I don't pretend to know everything about McCants. But I know the current players were in awe of his talent, and I know he seemed genuinely pleased to have connected with them. I know he bristled when it was mentioned that his commitment to Carolina has sometimes been questioned. "I chose to come to Carolina, it wasn't the other way around," he said. "This place has always been in my heart. I've always been a Carolina fan and always will be, and I'm always very proud that I was part of it."
In the span of a month, we've seen Matt Doherty and Rashad McCants sitting behind the Tar Heel bench at the Smith Center. Six months ago, I would have given you better odds on Roy Williams coaching at the PNC Center in Sidney Lowe's red jacket than in both of those gentlemen sitting in the Smith Center for a game. Both received warm welcomes that seemed to ever so slightly take them by surprise. Here, you can make mistakes, and here, you can struggle, and here, you can fall out of favor, but also here--eventually--you can come back and you will be home again. Here is where Matt Doherty is a 1982 national champion and Rashad McCants is a 2005 national champion, and time seems much too short for anything else to matter very much right now.

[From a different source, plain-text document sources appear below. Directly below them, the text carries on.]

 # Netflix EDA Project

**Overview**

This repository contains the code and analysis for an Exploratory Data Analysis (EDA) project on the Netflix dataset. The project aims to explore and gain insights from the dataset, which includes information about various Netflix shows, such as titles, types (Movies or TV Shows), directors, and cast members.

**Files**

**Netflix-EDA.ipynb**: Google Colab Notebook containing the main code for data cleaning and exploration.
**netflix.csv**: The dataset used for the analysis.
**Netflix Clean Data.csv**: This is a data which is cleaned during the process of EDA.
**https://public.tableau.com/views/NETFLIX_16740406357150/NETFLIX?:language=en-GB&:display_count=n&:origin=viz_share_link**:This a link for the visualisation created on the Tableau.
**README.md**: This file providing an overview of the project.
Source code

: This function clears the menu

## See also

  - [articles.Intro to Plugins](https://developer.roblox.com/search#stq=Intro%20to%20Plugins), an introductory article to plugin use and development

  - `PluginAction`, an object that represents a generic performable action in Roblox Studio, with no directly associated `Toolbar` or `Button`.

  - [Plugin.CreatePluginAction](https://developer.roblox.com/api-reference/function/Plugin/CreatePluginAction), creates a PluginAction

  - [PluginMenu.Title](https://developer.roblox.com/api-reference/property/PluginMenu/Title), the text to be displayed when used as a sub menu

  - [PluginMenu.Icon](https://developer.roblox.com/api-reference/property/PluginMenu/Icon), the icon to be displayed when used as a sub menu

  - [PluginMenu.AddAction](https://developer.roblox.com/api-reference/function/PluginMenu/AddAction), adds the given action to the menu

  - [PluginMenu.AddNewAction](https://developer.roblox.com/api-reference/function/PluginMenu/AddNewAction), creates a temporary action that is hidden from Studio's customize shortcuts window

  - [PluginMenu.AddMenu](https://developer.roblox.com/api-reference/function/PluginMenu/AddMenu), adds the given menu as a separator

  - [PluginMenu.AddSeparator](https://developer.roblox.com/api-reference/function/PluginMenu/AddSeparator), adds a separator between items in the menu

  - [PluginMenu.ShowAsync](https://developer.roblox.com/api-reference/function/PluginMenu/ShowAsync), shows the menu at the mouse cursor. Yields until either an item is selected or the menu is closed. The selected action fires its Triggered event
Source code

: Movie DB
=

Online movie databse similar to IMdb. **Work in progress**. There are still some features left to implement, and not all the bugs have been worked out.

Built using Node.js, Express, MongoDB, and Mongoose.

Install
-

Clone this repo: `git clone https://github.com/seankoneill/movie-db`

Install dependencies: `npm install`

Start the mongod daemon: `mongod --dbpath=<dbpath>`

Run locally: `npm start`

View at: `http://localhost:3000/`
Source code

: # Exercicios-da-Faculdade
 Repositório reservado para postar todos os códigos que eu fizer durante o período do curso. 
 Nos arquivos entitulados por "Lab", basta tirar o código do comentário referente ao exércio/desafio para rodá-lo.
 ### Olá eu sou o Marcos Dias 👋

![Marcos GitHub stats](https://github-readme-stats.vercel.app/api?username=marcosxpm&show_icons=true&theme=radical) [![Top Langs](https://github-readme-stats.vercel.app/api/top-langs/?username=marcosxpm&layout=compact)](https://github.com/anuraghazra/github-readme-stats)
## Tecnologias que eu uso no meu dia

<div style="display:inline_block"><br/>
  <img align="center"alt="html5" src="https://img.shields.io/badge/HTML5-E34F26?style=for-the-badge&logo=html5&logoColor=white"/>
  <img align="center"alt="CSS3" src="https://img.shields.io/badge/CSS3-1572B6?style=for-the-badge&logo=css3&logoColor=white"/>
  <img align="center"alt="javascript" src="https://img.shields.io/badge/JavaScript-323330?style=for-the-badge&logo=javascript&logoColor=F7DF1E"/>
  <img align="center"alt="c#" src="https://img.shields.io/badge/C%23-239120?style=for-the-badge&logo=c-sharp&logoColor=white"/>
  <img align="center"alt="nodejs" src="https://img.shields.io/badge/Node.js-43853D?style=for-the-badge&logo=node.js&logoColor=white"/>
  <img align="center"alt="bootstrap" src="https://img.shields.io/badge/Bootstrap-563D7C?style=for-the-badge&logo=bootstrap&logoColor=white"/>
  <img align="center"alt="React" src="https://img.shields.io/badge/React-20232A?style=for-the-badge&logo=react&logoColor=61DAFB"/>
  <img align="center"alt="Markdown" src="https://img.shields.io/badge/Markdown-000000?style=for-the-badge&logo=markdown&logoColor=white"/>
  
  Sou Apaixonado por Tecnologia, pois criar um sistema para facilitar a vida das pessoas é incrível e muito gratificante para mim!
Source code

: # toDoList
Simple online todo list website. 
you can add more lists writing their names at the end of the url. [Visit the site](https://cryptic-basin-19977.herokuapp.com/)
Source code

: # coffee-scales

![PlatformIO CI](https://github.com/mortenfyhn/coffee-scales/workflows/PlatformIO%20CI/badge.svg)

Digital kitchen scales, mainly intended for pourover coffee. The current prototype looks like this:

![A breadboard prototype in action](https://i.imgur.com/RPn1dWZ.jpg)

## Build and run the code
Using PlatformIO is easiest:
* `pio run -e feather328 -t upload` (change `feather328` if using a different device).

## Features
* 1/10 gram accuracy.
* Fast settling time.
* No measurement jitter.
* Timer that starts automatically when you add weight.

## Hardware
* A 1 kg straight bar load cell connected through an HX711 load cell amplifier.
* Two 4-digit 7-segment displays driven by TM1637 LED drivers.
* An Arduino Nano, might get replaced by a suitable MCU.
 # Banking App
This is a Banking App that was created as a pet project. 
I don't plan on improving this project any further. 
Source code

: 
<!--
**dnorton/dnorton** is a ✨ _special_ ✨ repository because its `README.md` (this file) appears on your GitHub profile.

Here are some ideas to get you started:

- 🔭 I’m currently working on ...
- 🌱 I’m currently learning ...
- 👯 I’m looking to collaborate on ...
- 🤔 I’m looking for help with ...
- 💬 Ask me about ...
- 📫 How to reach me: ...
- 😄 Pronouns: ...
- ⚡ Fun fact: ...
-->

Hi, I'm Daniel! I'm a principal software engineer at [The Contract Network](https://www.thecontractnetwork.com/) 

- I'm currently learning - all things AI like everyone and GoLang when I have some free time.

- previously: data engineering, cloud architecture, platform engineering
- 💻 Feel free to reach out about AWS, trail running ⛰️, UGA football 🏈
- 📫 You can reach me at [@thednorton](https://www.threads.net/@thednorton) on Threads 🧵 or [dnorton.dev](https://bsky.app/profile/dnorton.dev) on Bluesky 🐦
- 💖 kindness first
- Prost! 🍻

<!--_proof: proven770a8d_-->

I know for sure McCants is a national champion because I watched him when he walked through the Smith Center tunnel, and his eyes immediately snuck a glimpse at the rafters, trying to find his number-32 jersey and the 2005 national championship banner in which he played a significant role.
"It's the first thing you have to do when you come back here," he said when his wandering eyes were mentioned to him. "My main goal was to leave an imprint here and win a championship. So after you've been away for a while, you have to make sure those things are still here."
Then he stood back, arms folded, and watched the 2012-13 Tar Heels do their postgame media interviews. He has been where they are. And on this night, at this particular moment, it finally didn't seem very complicated at all. Carolina seemed like a good memory for Rashad McCants. Which is all you'd want it to be.